En l’absence d’un tel contexte, certaines de ces pertes de substance cutanée congénitales ont été interprétées comme des ulcérations secondaires à des accolements amniotiques.

Le « syndrome des brides amniotiques » existe, mais il a comme principale caractéristique la présence de sillons cutanés de striction des membres, d’aspect cicatriciel et irréversible, associée à des malformations diverses.

Aplasies phanériennes :

A – ANONYCHIE CONGÉNITALE :

L’anonychie congénitale totale est rare ; le plus souvent, il s’agit d’hypoplasies plus ou moins prononcées, associées à d’autres malformations, des phalanges en particulier.

Quelquefois, la malformation n’affecte que les ongles d’un doigt. Ainsi, dans le syndrome d’Osterreicher (nail-patella syndrome), il y a une hypoplasie unguéale affectant surtout les pouces, associée à une agénésie des rotules et une dystrophie des têtes radiales ; dans l’onychodystrophie congénitale des index, seuls ces doigts sont affectés par une dystrophie d’intensité variable, allant de l’anonychie totale à un simple malalignement de l’ongle.
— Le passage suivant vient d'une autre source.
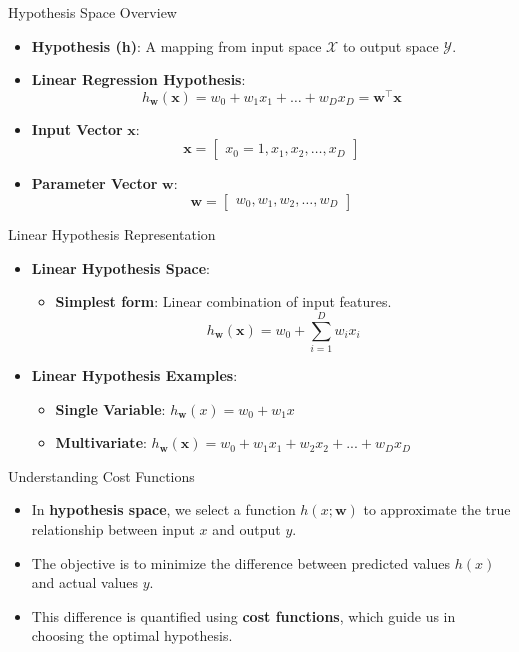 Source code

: \documentclass[serif, aspectratio=169]{beamer}
\begin{document}
\begin{frame}{Hypothesis Space Overview}
    \begin{itemize}
        \item \textbf{Hypothesis (h)}: A mapping from input space \( \mathcal{X} \) to output space \( \mathcal{Y} \).
        \item \textbf{Linear Regression Hypothesis}:
        \[
        h_{\mathbf{w}}(\mathbf{x}) = w_0 + w_1 x_1 + \dots + w_D x_D = \mathbf{w}^\top \mathbf{x}
        \]
        \item \textbf{Input Vector} \( \mathbf{x} \):
        \[
        \mathbf{x} = \begin{bmatrix} x_0 = 1, x_1, x_2, \dots, x_D \end{bmatrix}
        \]
        \item \textbf{Parameter Vector} \( \mathbf{w} \):
        \[
        \mathbf{w} = \begin{bmatrix} w_0, w_1, w_2, \dots, w_D \end{bmatrix}
        \]
    \end{itemize}
\end{frame}





\begin{frame}{Linear Hypothesis Representation}
    \begin{itemize}
        \item \textbf{Linear Hypothesis Space}:
        \begin{itemize}
            \item \textbf{Simplest form}: Linear combination of input features.
            \[
            h_{\mathbf{w}}(\mathbf{x}) = w_0 + \sum_{i=1}^{D} w_i x_i
            \]
        \end{itemize}
        \item \textbf{Linear Hypothesis Examples}:
        \begin{itemize}
            \item \textbf{Single Variable}: \( h_{\mathbf{w}}(x) = w_0 + w_1 x \)
            \item \textbf{Multivariate}: \( h_{\mathbf{w}}(\mathbf{x}) = w_0 + w_1 x_1 + w_2 x_2 + ... + w_D x_D \)
        \end{itemize}
    \end{itemize}
\end{frame}


\begin{frame}{Understanding Cost Functions}
    \begin{itemize}
        \item In \textbf{hypothesis space}, we select a function \( h(x; \mathbf{w}) \) to approximate the true relationship between input \( x \) and output \( y \).
        \item The objective is to minimize the difference between predicted values \( h(x) \) and actual values \( y \).
        \item This difference is quantified using \textbf{cost functions}, which guide us in choosing the optimal hypothesis.
    \end{itemize}
\end{frame}
\end{document}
D’autres malformations unguéales peuvent être congénitales : ongles hippocratiques, malalignement congénital des ongles des gros orteils, leuconychies, pachyonychies, etc.

Pour un inventaire complet de toutes les anomalies unguéales malformatives pouvant exister, seules ou associées à d’autres génodermatoses et maladies chromosomiques, il faut se référer à des ouvrages très spécialisés.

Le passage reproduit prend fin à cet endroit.